• _WHAT THIS TASK INVOLVES_:
Once you find the line with "Habitacional de Densidad" in the entries below, return exactly every line from it through the line with "mínimo: 500.00 m2;".

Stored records
= = =
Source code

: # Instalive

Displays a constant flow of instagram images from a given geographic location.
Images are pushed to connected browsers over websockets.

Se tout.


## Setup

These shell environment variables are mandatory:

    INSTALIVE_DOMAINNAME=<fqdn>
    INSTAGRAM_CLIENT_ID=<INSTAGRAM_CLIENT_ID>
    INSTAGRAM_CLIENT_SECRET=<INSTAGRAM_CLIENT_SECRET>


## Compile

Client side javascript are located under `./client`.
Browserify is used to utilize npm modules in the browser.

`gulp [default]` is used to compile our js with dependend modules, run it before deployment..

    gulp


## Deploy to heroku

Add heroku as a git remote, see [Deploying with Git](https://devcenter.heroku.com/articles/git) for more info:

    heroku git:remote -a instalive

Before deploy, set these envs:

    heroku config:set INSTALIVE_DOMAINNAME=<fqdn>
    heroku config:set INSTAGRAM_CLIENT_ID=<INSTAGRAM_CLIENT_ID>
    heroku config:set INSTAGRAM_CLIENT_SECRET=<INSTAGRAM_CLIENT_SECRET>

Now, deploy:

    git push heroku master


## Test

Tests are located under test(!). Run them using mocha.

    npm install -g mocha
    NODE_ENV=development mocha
= = =
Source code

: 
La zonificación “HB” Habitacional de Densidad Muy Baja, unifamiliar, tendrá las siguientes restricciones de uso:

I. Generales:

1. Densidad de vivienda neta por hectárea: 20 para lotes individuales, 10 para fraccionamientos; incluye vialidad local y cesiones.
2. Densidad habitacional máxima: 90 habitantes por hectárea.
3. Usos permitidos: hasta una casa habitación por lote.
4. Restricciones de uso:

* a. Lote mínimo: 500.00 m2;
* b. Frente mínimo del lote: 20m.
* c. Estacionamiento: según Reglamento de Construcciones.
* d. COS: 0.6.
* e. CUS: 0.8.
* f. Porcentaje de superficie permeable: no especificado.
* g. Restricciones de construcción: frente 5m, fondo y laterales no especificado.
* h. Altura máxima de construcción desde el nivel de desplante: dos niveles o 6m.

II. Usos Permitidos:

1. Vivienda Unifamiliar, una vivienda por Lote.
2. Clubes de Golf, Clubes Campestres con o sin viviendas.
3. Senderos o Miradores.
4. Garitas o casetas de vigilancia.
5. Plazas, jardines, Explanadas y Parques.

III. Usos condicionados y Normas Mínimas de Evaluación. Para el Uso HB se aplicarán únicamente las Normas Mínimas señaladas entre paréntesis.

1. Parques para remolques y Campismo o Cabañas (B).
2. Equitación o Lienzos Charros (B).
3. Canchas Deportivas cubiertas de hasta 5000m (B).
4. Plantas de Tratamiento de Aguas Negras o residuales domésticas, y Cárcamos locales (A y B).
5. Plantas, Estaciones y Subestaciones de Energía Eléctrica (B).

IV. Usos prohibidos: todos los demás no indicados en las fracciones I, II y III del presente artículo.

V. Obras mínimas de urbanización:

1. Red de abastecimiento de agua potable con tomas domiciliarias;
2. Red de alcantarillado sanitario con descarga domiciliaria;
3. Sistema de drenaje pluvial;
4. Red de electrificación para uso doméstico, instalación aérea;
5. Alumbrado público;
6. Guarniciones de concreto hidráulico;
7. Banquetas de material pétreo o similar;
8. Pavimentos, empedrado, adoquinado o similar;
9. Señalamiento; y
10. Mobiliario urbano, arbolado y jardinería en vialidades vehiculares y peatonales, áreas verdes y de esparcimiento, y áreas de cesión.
= = =
• _ANSWER BELOW_:
La zonificación “HB” Habitacional de Densidad Muy Baja, unifamiliar, tendrá las siguientes restricciones de uso:

I. Generales:

1. Densidad de vivienda neta por hectárea: 20 para lotes individuales, 10 para fraccionamientos; incluye vialidad local y cesiones.
2. Densidad habitacional máxima: 90 habitantes por hectárea.
3. Usos permitidos: hasta una casa habitación por lote.
4. Restricciones de uso:

* a. Lote mínimo: 500.00 m2;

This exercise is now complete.